> [Your task]: Scan the entries and copy each line where the word "path" is present.
[Opening Given records section]
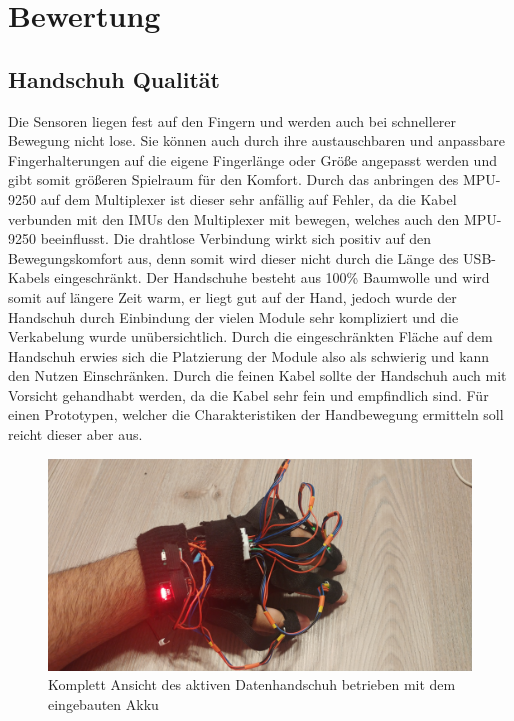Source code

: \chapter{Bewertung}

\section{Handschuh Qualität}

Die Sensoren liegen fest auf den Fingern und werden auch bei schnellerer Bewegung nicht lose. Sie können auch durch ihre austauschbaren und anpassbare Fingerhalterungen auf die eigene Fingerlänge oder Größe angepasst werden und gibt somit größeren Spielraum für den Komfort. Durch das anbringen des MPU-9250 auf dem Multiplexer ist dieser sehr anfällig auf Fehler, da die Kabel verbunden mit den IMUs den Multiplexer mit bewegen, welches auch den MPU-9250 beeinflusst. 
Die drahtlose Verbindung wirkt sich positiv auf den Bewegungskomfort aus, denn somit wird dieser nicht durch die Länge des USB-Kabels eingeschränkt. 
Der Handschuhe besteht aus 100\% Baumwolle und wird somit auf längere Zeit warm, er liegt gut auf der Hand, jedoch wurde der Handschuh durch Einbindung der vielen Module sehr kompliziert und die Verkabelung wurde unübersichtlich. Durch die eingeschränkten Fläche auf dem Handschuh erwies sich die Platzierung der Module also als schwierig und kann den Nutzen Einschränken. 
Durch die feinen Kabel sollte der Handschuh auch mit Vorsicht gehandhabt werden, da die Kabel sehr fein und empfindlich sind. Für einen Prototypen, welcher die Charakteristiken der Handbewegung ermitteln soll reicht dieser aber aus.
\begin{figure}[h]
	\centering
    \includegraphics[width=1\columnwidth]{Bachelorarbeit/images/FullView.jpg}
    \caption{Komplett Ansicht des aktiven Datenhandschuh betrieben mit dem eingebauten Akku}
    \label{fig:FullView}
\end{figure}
[Closing Given records section]
[Opening Given records section]
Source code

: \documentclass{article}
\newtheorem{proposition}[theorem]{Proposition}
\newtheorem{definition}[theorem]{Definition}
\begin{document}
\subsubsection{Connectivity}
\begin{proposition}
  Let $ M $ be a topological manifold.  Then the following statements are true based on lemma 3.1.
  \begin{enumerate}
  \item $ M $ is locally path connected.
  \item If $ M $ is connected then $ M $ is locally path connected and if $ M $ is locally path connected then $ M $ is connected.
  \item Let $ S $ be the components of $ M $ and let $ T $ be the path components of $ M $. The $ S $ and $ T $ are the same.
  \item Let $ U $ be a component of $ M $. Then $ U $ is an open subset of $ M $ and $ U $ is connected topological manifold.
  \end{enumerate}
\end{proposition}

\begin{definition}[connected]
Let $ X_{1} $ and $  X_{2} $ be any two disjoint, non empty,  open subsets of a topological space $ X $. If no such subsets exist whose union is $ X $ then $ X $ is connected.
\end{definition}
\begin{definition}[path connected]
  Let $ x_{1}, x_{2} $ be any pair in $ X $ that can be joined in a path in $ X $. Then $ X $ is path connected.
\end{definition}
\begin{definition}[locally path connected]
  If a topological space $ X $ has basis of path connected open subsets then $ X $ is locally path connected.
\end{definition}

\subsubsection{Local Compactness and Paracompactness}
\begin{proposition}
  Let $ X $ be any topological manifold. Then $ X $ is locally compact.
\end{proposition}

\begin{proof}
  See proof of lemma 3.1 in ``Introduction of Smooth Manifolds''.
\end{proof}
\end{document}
[Closing Given records section]
> [Response area]:
  \item $ M $ is locally path connected.
  \item If $ M $ is connected then $ M $ is locally path connected and if $ M $ is locally path connected then $ M $ is connected.
  \item Let $ S $ be the components of $ M $ and let $ T $ be the path components of $ M $. The $ S $ and $ T $ are the same.
\begin{definition}[path connected]
  Let $ x_{1}, x_{2} $ be any pair in $ X $ that can be joined in a path in $ X $. Then $ X $ is path connected.
\begin{definition}[locally path connected]
  If a topological space $ X $ has basis of path connected open subsets then $ X $ is locally path connected.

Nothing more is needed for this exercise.